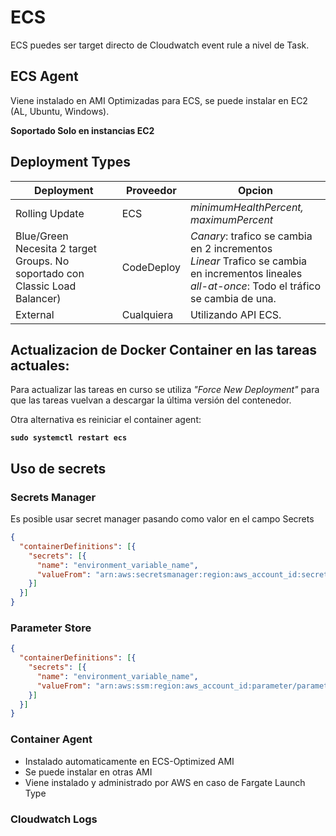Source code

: # ECS

ECS puedes ser target directo de Cloudwatch event rule a nivel de Task.

## ECS Agent

Viene instalado en AMI Optimizadas para ECS, se puede instalar en EC2 (AL, Ubuntu, Windows).

**Soportado Solo en instancias EC2**


## Deployment Types

|Deployment| Proveedor | Opcion
|--|--|--
|Rolling Update|ECS| _minimumHealthPercent, maximumPercent_
|Blue/Green <br> Necesita 2 target Groups. No soportado con Classic Load Balancer)|CodeDeploy|_Canary_: trafico se cambia en 2 incrementos <br> _Linear_ Trafico se cambia en incrementos lineales <br> _all-at-once_: Todo el tráfico se cambia de una.
|External| Cualquiera | Utilizando API ECS.


## Actualizacion de Docker Container en las tareas actuales:

Para actualizar las tareas en curso se utiliza _"Force New Deployment"_ para que las tareas vuelvan a descargar la última versión del contenedor.

Otra alternativa es reiniciar el container agent:


**`sudo systemctl restart ecs`**


## Uso de secrets

### Secrets Manager

Es posible usar secret manager pasando como valor en el campo Secrets

```json 
{
  "containerDefinitions": [{
    "secrets": [{
      "name": "environment_variable_name",
      "valueFrom": "arn:aws:secretsmanager:region:aws_account_id:secret:appauthexample-AbCdEf:username1::"
    }]
  }]
}
```

### Parameter Store

```json
{
  "containerDefinitions": [{
    "secrets": [{
      "name": "environment_variable_name",
      "valueFrom": "arn:aws:ssm:region:aws_account_id:parameter/parameter_name"
    }]
  }]
}
```
    


### Container Agent

* Instalado automaticamente en ECS-Optimized AMI
* Se puede instalar en otras AMI
* Viene instalado y administrado por AWS en caso de Fargate Launch Type


### Cloudwatch Logs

○ ○ ○ ○ ○ ○ ○

* [WORK TO COMPLETE]:
From the line containing "## Uso de secrets" through the end of the material, print each line exactly as it appears.

* [OUTPUT BELOW]:
## Uso de secrets

### Secrets Manager

Es posible usar secret manager pasando como valor en el campo Secrets

```json 
{
  "containerDefinitions": [{
    "secrets": [{
      "name": "environment_variable_name",
      "valueFrom": "arn:aws:secretsmanager:region:aws_account_id:secret:appauthexample-AbCdEf:username1::"
    }]
  }]
}
```

### Parameter Store

```json
{
  "containerDefinitions": [{
    "secrets": [{
      "name": "environment_variable_name",
      "valueFrom": "arn:aws:ssm:region:aws_account_id:parameter/parameter_name"
    }]
  }]
}
```
    


### Container Agent

* Instalado automaticamente en ECS-Optimized AMI
* Se puede instalar en otras AMI
* Viene instalado y administrado por AWS en caso de Fargate Launch Type


### Cloudwatch Logs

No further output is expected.